La présence dans le roman de superstitions, de croyances, élargit, enrichit en quelque sorte notre appréhension de la réalité et notre regard sur elle. Les mythes nous expliquent tout ce qui nous échappe, mais peuvent aussi, comme on le constate dans le roman, être au service de la violence humaine. Ces discours mythiques fournissent les bons arguments au nom desquels toutes sortes de crimes peuvent se « justifier ». Comment ces deux faces d’un même discours magico-religieux coexistent au sein de la société congolaise ? Où se situe cette frontière discursive et son rapport à la réalité ?
En réalité, il n’y a pas de frontière, puisque nous avons été éduqués avec la conception selon laquelle le monde mystique et le monde réel se côtoient. Quand vous allez dans un marché, on vous avertit que tous ceux qui sont dans le marché ne sont pas toujours des personnes vivantes. Tu ne sais pas si le mort est venu acheter un peu de boisson, des casiers de bière pour les amener au cimetière. Parce que oui, il s’ennuie tellement là-bas qu’il vient prendre de l’alcool, des trucs des vivants. On vous expliquera donc toujours qu’il y a un mystère qui est caché derrière la réalité et, grandissant avec ce genre de conception, ça ne vous étonne pas lorsqu’on dit qu’hier un tel a croisé un esprit. Ou bien quand vous ramenez un sorcier à la maison pour qu’il puisse désenvoûter la maison.
Les frontières n’existent donc pas entre le surnaturel et le naturel. Nous vivons dans une situation où ceux qui vivent dans la réalité ont peut-être besoin de croire au pouvoir surnaturel pour pouvoir se trouver une raison d’exister. Si vous êtes, par exemple, dans une famille où il n’y a personne qui peut décrypter ce qui se passe dans l’irréel, vous n’êtes pas dans une bonne famille. Il y a toujours, dans chaque famille, quelqu’un qui en sait plus que d’autres. Quelqu’un qui peut communiquer avec l’autre monde pour nous dire ce qui se passe de ce côté-là. C’est cette cosmogonie, ce sont ces croyances-là que je voulais graver à l’intérieur du roman.
C’est tellement profond et ancré que, quand je trouve des incrédules, j’ai pitié d’eux. Parce que si vous êtes incrédules, c’est que vous avez limité la capacité d’aller au plus profond de votre réflexion. Si vous êtes écrivain et que vous ne croyez en rien, c’est bien, vous écrivez des histoires, tout le monde va dire « il écrit de bonnes histoires », mais qu’est-ce qui reste dans la profondeur ? Est-ce que vous êtes dépositaire de l’imaginaire de votre culture ? La chance qu’a la langue française c’est qu’elle embrasse beaucoup de cultures ; les Français ont colonisé des gens qui ont gardé quelque chose de leur culture.

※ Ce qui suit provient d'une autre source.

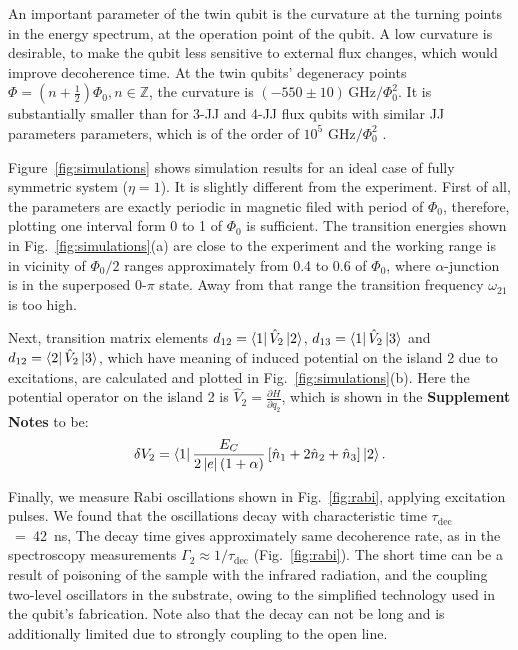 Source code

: \documentclass[%
reprint,
superscriptaddress,
bibnotes,
amsmath,
amssymb,
aps,
showkeys,
prb,
]{revtex4-2}
\newcommand{\iket}[1]{\ensuremath{\Ket{#1}}}
\newcommand{\ibra}[1]{\ensuremath{\Bra{#1}}}
\newcommand{\iabs}[1]{\ensuremath{\left|#1\right|}}
\begin{document}
An  important  parameter of the twin qubit is  the curvature  at the  turning points  in the
energy  spectrum, at  the operation  point  of the  qubit.  A  low curvature  is
desirable, to  make the  qubit less  sensitive to  external flux  changes, which
would  improve  decoherence  time.   At   the  twin  qubits'  degeneracy  points
$      \Phi     =      (n+\frac{1}{2})\Phi_0,     n\in\mathbb{Z}      $,     the      curvature     is
$   (-550\pm10)\,\text{GHz}/\Phi_0^2  $.    It is substantially smaller than for 3-JJ and 4-JJ flux qubits with 
similar JJ parameters parameters, which is of the order of 
$ 10^5$ $  \text{GHz}/\Phi_0^2$ \cite{Astafiev_2010, Stern_2014, Gustavsson_2012}. 

Figure~\ref{fig:simulations} shows simulation results for an ideal case of fully symmetric system ($\eta=1$). 
It is slightly different from the experiment. First of all, the parameters are exactly periodic in magnetic filed with period of $\Phi_0$, therefore, 
plotting one interval form 0 to 1 of $\Phi_0$ is sufficient. The transition energies shown in Fig.~\ref{fig:simulations}(a) are close to the experiment and the working range is in vicinity of $\Phi_0/2$ ranges approximately from 0.4 to 0.6 of $\Phi_0$, where $\alpha$-junction is in the superposed 0-$\pi$ state\cite{Shulga_2018}. Away from that range the transition frequency $\omega_{21}$ is too high.

Next, transition matrix elements $d_{12} = \ibra{1}\hat{V}_2\iket{2}$, $d_{13} = \ibra{1}\hat{V}_2\iket{3}$ and $d_{12} = \ibra{2}\hat{V}_2\iket{3}$, which have meaning of induced potential on the island 2 due to excitations, are calculated and plotted in Fig.~\ref{fig:simulations}(b). Here the potential operator on the island 2 is $\hat{V}_2 = \frac{\partial H}{\partial q_2}$, which is shown in the \textbf{Supplement Notes} to be:
\begin{equation}
  \label{eq:dv2}
  \delta     V_2     =\ibra{1}\frac{E_{C}}{2\iabs{e}(1+\alpha)}\left[\hat{n}_1     +     2\hat{n}_2     +
    \hat{n}_3\right]\iket{2}.
\end{equation}


Finally, we measure Rabi oscillations shown in Fig.~\ref{fig:rabi}, applying excitation pulses. We found that the oscillations decay with characteristic time $\tau_{\text{dec}}$~=~42~ns, 
The decay time gives approximately same decoherence rate, as in the spectroscopy measurements $\Gamma_2\approx1/\tau_{\text{dec}}$ (Fig.~\ref{fig:rabi}). 
The short time can be a result of poisoning of  the sample
with  the infrared  radiation, and  the  coupling two-level  oscillators in  the
substrate, owing to the simplified technology used in the qubit's fabrication. Note also that the decay can not be long and is additionally limited due to strongly coupling to the open line. 
\end{document}

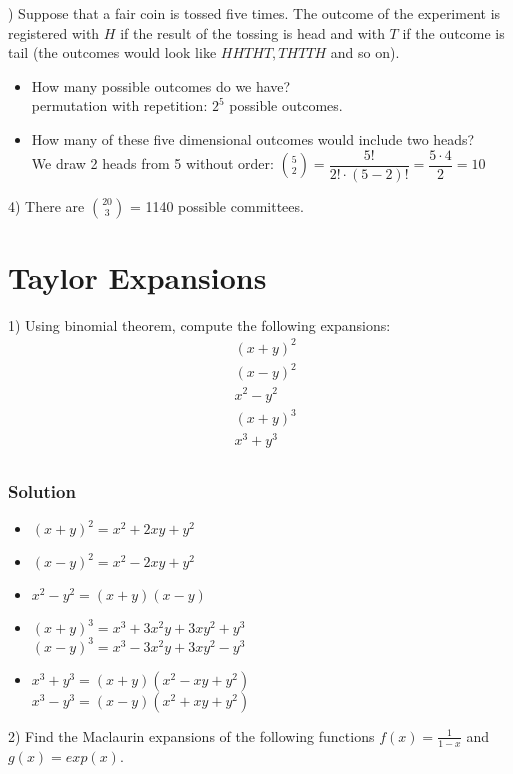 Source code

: \documentclass[12pt,a4paper,titlepage]{article}\usepackage[]{graphicx}\usepackage[]{color}
\begin{document}
) Suppose that a fair coin is tossed five times. The outcome of the experiment is registered with $ H $ if the result of the tossing is head and with $ T $ if the outcome is tail (the outcomes would look like $ HHTHT, THTTH $ and so on).
\begin{itemize}
  \item How many possible outcomes do we have?\\
permutation with repetition: $2^5$ possible outcomes.
  \item How many of these five dimensional outcomes would include two heads?\\
We draw 2 heads from 5 without order: ${5 \choose 2} = \dfrac{5!}{2!\cdot(5-2)!}=\dfrac{5\cdot4}{2}=10$
\end{itemize}
4) There are ${20 \choose 3}$ = 1140 possible committees.


\section{Taylor Expansions}
1) Using binomial theorem, compute the following expansions:
\begin{align*}
 &(x+y)^{2}  \\
 &(x-y)^{2}\\
 &x^{2}-y^{2}\\
 &(x+y)^{3} \\
 &x^{3}+y^{3}\\
\end{align*}
\subsubsection*{Solution}
\begin{itemize}
\item $(x+y)^{2}=x^{2}+2xy+y^{2}$
\item $(x-y)^{2}=x^{2}-2xy+y^{2}$
\item $ x^{2}-y^{2}=(x+y)(x-y) $
\item $ (x+y)^{3}=x^{3}+3x^{2}y+3xy^{2}+y^{3} $  \\
 $ (x-y)^3=x^{3}-3x^{2}y+3xy^{2}-y^{3} $
\item $ x^{3}+y^{3}=(x+y)(x^{2}-xy+y^{2}) $\\
 $ x^{3}-y^{3}=(x-y)(x^{2}+xy+y^{2}) $
\end{itemize}
2) Find the Maclaurin expansions of the following functions
$ f(x)=\frac{1}{1-x} $ and $ g(x)=exp(x)$.
\end{document}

Et de temps en temps ces créateurs, qu’ils soient des écrivains, qu’ils soient des sculpteurs, des peintres, ramènent quelque chose dans la langue française, lui donnent cette épaisseur de l’imaginaire. La langue française a la chance d’avoir des praticiens qui ramènent les éléments de leurs cultures dans la langue de Baudelaire et de Kourouma.
C’est le but même de la littérature : le temps que vous passez à lire ce livre, pendant ce temps-là vous êtes congolais·e. C’est comme nous quand on lisait Pagnol, on était tous dans le sud de la France. On était là-dedans ! On rêvait de sa tour, de la gloire, du château, on était contents. Et après quand on fermait le livre, on retournait congolais.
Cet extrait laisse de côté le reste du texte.